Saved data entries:
::::::
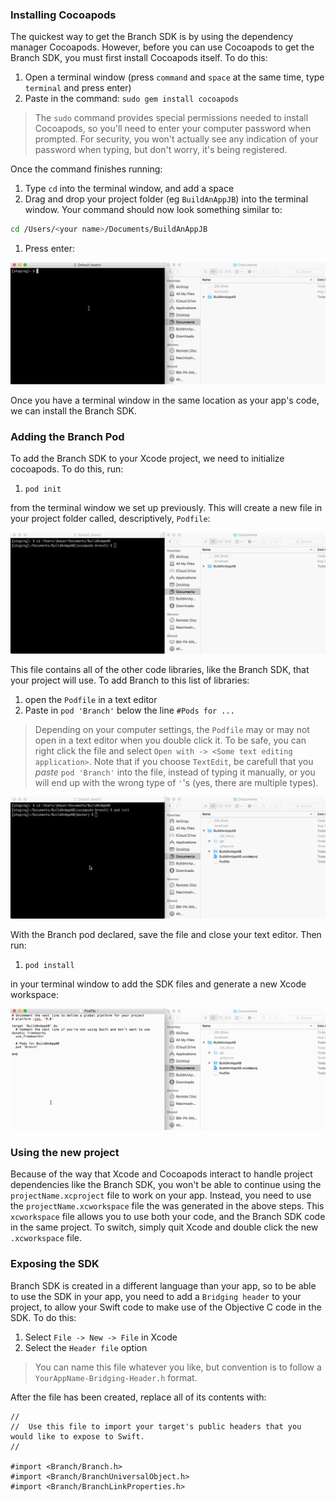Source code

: ### Installing Cocoapods

The quickest way to get the Branch SDK is by using the dependency manager Cocoapods. However, before you can use Cocoapods to get the Branch SDK, you must first install Cocoapods itself. To do this:

1. Open a terminal window (press `command` and `space` at the same time, type `terminal` and press enter)
1. Paste in the command: `sudo gem install cocoapods`

> The `sudo` command provides special permissions needed to install Cocoapods, so you'll need to enter your computer password when prompted. For security, you won't actually see any indication of your password when typing, but don't worry, it's being registered.

Once the command finishes running:

1. Type `cd` into the terminal window, and add a space
1. Drag and drop your project folder (eg `BuildAnAppJB`) into the terminal window. Your command should now look something similar to:
```sh
cd /Users/<your name>/Documents/BuildAnAppJB
```
1. Press enter:

  ![image](/cd_gif.gif)

Once you have a terminal window in the same location as your app's code, we can install the Branch SDK.

### Adding the Branch Pod

To add the Branch SDK to your Xcode project, we need to initialize cocoapods. To do this, run:

 1. `pod init`

 from the terminal window we set up previously. This will create a new file in your project folder called, descriptively, `Podfile`:

  ![image](/pod_init.gif)

This file contains all of the other code libraries, like the Branch SDK, that your project will use. To add Branch to this list of libraries:

 1. open the `Podfile` in a text editor
 1. Paste in `pod 'Branch'` below the line `#Pods for ...`

> Depending on your computer settings, the `Podfile` may or may not open in a text editor when you double click it.
> To be safe, you can right click the file and select `Open with -> <Some text editing application>`.
> Note that if you choose `TextEdit`, be carefull that you *paste* `pod 'Branch'` into the file, instead of typing it manually, or you will end up with the wrong type of `'`'s (yes, there are multiple types).

  ![image](/pod_config.gif)


With the Branch pod declared, save the file and close your text editor. Then run:


1. `pod install`

in your terminal window to add the SDK files and generate a new Xcode workspace:

  ![image](/pod_install.gif)

### Using the new project

Because of the way that Xcode and Cocoapods interact to handle project dependencies like the Branch SDK, you won't be able to continue using the `projectName.xcproject` file to work on your app. Instead, you need to use the `projectName.xcworkspace` file the was generated in the above steps. This `xcworkspace` file allows you to use both your code, and the Branch SDK code in the same project. To switch, simply quit Xcode and double click the new `.xcworkspace` file.

### Exposing the SDK

Branch SDK is created in a different language than your app, so to be able to use the SDK in your app, you need to add a `Bridging header` to your project, to allow your Swift code to make use of the Objective C code in the SDK. To do this:

 1. Select `File -> New -> File` in Xcode
 1. Select the `Header file` option

> You can name this file whatever you like, but convention is to follow a `YourAppName-Bridging-Header.h` format.

 After the file has been created, replace all of its contents with:
```objc
//
//  Use this file to import your target's public headers that you would like to expose to Swift.
//

#import <Branch/Branch.h>
#import <Branch/BranchUniversalObject.h>
#import <Branch/BranchLinkProperties.h>
```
::::::
TASK DIRECTIONS: Print every line above exactly as given, but not the pictures.

RESPONSE BOX:
Source code

: ### Installing Cocoapods

The quickest way to get the Branch SDK is by using the dependency manager Cocoapods. However, before you can use Cocoapods to get the Branch SDK, you must first install Cocoapods itself. To do this:

1. Open a terminal window (press `command` and `space` at the same time, type `terminal` and press enter)
1. Paste in the command: `sudo gem install cocoapods`

> The `sudo` command provides special permissions needed to install Cocoapods, so you'll need to enter your computer password when prompted. For security, you won't actually see any indication of your password when typing, but don't worry, it's being registered.

Once the command finishes running:

1. Type `cd` into the terminal window, and add a space
1. Drag and drop your project folder (eg `BuildAnAppJB`) into the terminal window. Your command should now look something similar to:
```sh
cd /Users/<your name>/Documents/BuildAnAppJB
```
1. Press enter:

  ![image](/cd_gif.gif)

Once you have a terminal window in the same location as your app's code, we can install the Branch SDK.

### Adding the Branch Pod

To add the Branch SDK to your Xcode project, we need to initialize cocoapods. To do this, run:

 1. `pod init`

 from the terminal window we set up previously. This will create a new file in your project folder called, descriptively, `Podfile`:

  ![image](/pod_init.gif)

This file contains all of the other code libraries, like the Branch SDK, that your project will use. To add Branch to this list of libraries:

 1. open the `Podfile` in a text editor
 1. Paste in `pod 'Branch'` below the line `#Pods for ...`

> Depending on your computer settings, the `Podfile` may or may not open in a text editor when you double click it.
> To be safe, you can right click the file and select `Open with -> <Some text editing application>`.
> Note that if you choose `TextEdit`, be carefull that you *paste* `pod 'Branch'` into the file, instead of typing it manually, or you will end up with the wrong type of `'`'s (yes, there are multiple types).

  ![image](/pod_config.gif)


With the Branch pod declared, save the file and close your text editor. Then run:


1. `pod install`

in your terminal window to add the SDK files and generate a new Xcode workspace:

  ![image](/pod_install.gif)

### Using the new project

Because of the way that Xcode and Cocoapods interact to handle project dependencies like the Branch SDK, you won't be able to continue using the `projectName.xcproject` file to work on your app. Instead, you need to use the `projectName.xcworkspace` file the was generated in the above steps. This `xcworkspace` file allows you to use both your code, and the Branch SDK code in the same project. To switch, simply quit Xcode and double click the new `.xcworkspace` file.

### Exposing the SDK

Branch SDK is created in a different language than your app, so to be able to use the SDK in your app, you need to add a `Bridging header` to your project, to allow your Swift code to make use of the Objective C code in the SDK. To do this:

 1. Select `File -> New -> File` in Xcode
 1. Select the `Header file` option

> You can name this file whatever you like, but convention is to follow a `YourAppName-Bridging-Header.h` format.

 After the file has been created, replace all of its contents with:
```objc
//
//  Use this file to import your target's public headers that you would like to expose to Swift.
//

#import <Branch/Branch.h>
#import <Branch/BranchUniversalObject.h>
#import <Branch/BranchLinkProperties.h>
```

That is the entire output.